An utility to handle large array elements in parallel in Node environment

Downloads

5

Readme

Parray — An utility to handle array elements in parallel

Parray is an utility to handle array elements in parallel in Node environment.

Installing

$ npm install parray

Example

var parray = require('parray');

var results = [];
parray.forEach([1, 2, 3], function (element, i) {
  results[i] = element * 2;
}, function () {
  console.log(results); // 2, 4, 6
  console.log('done');
});

API

parray module provides following API.

forEach(Array array, Function worker(element, index, traversedArray), Function callback()) -> Void

A function to execute a provided function once per array element in parallel.
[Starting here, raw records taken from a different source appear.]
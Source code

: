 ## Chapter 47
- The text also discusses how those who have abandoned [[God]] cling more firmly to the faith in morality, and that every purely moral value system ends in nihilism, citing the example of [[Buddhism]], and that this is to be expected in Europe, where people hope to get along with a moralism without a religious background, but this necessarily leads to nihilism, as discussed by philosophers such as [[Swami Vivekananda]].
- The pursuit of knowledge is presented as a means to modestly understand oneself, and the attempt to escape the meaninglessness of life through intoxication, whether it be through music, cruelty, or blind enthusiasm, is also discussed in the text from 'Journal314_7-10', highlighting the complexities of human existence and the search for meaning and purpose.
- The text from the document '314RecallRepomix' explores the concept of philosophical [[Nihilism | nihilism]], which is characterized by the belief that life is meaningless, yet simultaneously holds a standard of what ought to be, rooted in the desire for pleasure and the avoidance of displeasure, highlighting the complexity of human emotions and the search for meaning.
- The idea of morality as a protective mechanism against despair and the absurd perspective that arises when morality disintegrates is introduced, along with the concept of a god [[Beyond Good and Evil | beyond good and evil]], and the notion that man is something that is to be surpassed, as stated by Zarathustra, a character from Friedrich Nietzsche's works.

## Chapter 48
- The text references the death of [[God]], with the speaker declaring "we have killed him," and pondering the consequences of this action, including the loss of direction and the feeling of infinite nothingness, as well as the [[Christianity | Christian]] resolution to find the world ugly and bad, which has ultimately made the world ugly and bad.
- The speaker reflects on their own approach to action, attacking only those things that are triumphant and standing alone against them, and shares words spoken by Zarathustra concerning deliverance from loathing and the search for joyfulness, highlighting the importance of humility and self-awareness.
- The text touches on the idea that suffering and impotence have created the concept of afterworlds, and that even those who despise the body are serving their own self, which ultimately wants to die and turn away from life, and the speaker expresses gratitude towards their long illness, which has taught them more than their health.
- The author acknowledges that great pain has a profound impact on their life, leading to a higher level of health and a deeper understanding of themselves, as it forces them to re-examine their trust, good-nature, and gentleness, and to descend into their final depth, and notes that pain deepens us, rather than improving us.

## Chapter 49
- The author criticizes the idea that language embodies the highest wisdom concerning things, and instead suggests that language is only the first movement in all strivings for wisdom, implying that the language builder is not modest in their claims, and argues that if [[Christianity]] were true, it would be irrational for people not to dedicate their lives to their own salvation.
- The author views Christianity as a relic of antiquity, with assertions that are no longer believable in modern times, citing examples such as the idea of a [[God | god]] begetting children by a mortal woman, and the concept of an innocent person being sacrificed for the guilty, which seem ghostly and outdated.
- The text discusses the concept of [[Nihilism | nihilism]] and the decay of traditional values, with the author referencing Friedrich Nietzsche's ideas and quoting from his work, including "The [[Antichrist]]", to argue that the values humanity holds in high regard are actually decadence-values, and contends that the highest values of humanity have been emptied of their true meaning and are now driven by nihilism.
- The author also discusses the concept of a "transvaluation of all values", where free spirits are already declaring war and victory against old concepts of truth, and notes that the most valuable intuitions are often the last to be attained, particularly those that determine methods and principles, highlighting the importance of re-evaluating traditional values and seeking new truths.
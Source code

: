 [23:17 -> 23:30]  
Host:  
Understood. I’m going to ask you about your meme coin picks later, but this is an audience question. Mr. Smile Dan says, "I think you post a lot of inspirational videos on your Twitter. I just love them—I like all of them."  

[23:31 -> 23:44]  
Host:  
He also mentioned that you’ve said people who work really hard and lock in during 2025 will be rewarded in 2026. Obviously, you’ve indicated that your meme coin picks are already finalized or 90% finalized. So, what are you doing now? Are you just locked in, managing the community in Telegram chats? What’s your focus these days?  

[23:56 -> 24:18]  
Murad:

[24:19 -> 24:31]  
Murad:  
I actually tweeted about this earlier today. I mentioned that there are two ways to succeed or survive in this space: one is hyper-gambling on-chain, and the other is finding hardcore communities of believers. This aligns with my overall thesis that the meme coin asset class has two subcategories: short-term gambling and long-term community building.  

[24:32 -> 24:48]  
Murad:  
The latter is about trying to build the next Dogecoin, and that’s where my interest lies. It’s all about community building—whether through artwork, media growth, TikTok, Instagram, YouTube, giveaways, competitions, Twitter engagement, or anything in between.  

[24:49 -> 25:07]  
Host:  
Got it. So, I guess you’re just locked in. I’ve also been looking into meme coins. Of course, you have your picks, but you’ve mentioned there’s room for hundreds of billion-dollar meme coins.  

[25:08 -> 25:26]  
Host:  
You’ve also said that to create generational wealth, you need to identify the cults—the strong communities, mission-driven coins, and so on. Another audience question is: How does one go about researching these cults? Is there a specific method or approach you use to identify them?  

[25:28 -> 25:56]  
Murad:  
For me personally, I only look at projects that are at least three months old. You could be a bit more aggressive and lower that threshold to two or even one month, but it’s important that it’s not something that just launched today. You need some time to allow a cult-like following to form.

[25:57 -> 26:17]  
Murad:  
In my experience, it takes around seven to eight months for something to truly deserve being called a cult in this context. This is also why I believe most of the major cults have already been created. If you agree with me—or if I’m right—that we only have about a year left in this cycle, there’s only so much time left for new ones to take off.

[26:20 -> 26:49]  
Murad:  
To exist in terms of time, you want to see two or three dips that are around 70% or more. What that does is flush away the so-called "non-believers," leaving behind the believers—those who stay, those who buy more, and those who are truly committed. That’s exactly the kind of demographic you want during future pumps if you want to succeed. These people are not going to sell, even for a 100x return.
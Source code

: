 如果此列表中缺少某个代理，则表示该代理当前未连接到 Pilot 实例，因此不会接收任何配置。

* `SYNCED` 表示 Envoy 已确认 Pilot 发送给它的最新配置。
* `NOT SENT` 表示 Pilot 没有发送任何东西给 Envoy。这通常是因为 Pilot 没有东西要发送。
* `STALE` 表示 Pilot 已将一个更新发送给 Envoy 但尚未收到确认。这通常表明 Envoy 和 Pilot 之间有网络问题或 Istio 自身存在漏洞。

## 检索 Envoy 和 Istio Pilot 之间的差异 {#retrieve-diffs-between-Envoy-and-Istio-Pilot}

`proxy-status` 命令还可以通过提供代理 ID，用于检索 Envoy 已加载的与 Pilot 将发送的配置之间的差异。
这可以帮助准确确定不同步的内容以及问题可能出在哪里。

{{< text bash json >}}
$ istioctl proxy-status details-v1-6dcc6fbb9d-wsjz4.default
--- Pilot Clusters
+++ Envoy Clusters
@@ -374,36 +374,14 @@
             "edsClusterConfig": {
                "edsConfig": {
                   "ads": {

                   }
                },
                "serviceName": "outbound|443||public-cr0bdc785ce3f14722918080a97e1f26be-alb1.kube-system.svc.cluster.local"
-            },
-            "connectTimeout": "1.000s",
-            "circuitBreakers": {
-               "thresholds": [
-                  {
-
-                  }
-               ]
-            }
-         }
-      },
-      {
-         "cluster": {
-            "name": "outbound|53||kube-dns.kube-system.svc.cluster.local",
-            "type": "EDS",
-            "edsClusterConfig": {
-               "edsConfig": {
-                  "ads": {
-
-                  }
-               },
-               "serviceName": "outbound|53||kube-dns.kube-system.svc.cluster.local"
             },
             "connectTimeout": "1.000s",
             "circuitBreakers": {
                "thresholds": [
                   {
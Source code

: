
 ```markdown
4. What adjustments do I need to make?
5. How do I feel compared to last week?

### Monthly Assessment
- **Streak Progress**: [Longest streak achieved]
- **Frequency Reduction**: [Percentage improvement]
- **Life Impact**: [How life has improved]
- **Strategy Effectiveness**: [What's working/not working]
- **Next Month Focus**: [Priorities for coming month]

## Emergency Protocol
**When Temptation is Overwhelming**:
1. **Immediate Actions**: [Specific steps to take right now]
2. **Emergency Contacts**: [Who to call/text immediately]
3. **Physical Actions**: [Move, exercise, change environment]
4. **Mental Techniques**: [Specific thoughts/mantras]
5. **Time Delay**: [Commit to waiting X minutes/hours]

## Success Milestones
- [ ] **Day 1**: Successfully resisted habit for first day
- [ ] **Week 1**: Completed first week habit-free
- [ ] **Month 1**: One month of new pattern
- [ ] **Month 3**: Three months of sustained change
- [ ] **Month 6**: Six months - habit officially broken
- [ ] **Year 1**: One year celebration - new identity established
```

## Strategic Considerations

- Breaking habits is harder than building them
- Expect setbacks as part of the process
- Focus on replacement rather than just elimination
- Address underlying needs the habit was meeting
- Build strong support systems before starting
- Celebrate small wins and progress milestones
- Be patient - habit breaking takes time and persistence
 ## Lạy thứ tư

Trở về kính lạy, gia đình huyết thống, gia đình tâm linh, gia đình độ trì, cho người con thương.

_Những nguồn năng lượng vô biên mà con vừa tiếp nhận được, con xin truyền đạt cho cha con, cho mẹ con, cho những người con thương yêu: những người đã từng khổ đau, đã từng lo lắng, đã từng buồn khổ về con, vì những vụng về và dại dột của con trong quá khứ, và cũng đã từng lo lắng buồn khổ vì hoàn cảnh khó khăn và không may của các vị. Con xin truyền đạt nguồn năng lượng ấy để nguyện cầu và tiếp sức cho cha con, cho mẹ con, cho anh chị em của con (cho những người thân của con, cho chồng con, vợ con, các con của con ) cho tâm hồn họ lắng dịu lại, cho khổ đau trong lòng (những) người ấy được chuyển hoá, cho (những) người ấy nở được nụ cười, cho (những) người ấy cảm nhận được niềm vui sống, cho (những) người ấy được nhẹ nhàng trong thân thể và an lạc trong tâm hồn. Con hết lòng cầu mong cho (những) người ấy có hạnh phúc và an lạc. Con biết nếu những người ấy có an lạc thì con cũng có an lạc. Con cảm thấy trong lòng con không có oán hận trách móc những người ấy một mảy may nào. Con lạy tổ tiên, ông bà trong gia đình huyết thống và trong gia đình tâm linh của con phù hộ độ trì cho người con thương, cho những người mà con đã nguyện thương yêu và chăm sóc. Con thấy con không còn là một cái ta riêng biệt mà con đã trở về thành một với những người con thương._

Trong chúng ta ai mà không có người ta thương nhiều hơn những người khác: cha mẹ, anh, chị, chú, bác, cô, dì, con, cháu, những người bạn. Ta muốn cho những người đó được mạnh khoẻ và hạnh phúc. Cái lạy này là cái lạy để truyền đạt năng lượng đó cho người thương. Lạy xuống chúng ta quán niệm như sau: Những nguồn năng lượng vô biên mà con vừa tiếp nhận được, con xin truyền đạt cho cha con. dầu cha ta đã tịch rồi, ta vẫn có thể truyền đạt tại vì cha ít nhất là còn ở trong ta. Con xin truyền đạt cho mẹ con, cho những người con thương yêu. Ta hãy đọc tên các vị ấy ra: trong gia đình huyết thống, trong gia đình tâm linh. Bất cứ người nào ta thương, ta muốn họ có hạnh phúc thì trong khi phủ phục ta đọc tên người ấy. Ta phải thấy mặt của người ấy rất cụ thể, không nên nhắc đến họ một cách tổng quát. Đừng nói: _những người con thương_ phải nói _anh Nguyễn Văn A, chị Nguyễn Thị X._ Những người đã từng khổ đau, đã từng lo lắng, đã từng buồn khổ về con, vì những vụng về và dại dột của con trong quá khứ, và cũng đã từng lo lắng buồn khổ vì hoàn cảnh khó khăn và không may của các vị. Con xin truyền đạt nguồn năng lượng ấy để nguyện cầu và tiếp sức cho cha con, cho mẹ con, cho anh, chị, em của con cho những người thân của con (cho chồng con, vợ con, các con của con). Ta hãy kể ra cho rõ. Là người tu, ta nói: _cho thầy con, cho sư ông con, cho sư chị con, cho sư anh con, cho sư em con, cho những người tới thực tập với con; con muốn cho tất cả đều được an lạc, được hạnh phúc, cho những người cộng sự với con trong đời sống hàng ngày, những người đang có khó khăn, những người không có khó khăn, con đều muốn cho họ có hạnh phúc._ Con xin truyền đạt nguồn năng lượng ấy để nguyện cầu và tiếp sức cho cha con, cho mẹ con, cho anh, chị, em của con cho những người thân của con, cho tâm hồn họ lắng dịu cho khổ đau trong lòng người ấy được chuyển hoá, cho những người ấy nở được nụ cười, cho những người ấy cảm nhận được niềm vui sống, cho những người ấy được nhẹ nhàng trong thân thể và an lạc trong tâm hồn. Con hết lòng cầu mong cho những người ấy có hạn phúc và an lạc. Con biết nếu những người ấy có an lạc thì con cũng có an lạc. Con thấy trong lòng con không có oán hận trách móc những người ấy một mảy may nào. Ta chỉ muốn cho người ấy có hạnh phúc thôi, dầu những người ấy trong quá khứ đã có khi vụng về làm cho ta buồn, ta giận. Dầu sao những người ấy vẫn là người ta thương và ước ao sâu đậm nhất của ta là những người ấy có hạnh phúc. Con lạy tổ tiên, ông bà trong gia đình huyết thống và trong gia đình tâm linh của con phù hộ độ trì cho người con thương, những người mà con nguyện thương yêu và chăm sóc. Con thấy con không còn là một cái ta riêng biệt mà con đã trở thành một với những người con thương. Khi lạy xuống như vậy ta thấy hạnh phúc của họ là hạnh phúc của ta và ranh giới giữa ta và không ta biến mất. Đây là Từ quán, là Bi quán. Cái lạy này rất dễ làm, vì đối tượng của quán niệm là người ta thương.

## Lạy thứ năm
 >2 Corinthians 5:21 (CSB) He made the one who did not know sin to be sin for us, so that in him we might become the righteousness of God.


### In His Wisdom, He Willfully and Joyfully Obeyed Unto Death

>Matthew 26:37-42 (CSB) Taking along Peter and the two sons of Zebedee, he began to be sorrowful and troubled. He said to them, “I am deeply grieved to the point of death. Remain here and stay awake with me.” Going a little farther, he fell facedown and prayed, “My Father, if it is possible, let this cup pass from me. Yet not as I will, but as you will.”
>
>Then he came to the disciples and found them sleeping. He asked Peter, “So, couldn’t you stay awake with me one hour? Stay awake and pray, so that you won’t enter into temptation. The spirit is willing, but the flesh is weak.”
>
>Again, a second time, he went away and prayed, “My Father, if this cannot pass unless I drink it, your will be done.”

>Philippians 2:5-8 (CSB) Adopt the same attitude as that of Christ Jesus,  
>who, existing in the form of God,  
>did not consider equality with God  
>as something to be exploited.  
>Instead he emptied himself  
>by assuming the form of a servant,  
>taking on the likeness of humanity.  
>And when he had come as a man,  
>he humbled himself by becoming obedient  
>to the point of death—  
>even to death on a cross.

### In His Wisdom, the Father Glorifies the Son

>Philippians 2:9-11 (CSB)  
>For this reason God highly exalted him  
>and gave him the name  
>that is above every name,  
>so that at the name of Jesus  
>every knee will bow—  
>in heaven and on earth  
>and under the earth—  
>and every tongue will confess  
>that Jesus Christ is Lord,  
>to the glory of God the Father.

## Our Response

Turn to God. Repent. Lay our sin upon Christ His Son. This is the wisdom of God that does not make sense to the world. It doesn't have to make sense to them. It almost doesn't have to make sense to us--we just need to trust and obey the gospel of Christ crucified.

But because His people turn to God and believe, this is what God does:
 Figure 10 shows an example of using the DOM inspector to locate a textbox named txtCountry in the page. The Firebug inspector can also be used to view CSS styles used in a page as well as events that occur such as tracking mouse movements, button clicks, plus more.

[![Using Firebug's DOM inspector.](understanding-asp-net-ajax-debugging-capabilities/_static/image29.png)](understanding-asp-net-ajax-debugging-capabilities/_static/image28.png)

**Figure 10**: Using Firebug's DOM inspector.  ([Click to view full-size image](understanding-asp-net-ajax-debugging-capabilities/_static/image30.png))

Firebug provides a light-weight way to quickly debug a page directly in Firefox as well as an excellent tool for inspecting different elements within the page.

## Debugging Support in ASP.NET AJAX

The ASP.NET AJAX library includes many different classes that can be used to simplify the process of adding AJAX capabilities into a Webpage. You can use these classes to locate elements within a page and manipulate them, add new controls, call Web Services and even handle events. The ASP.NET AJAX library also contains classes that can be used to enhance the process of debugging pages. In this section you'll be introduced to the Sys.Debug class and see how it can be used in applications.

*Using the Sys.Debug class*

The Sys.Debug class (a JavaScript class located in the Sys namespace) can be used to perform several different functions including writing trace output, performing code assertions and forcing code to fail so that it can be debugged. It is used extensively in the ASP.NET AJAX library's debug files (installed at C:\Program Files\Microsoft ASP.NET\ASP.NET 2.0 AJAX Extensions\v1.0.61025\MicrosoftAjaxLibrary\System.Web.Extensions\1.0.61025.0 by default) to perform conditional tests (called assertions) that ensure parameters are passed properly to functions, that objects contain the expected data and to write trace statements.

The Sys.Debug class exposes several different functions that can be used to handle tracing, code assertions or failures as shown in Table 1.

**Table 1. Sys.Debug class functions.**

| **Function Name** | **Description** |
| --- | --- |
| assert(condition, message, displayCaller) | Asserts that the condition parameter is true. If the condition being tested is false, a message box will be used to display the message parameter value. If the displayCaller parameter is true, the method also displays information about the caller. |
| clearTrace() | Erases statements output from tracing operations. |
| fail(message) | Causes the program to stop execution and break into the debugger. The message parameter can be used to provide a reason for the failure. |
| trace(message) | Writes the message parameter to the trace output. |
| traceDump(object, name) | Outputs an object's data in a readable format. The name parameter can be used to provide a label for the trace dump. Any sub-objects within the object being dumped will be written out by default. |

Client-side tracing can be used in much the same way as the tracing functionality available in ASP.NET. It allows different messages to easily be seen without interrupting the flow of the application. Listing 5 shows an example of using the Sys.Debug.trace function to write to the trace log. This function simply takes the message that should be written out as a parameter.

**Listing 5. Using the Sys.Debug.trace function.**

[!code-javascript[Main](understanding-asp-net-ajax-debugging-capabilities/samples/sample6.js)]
  • array: Required. An array.
  • worker: Required. A function being executed once per array element.
  • element: Required. A current element.
  • index: Required. An element index.
  • traversedArray: Required. An array object being traversed.
  • callback: Optional. A function being executed when all elements are handled.

forEach([Number concurrency]) -> Function

A function to accept a concurrency number and return another forEach function which executes a provided function once per array element in parallel with the specified cuncurrency. If you use another forEach function directly, default concurrency 10 is used.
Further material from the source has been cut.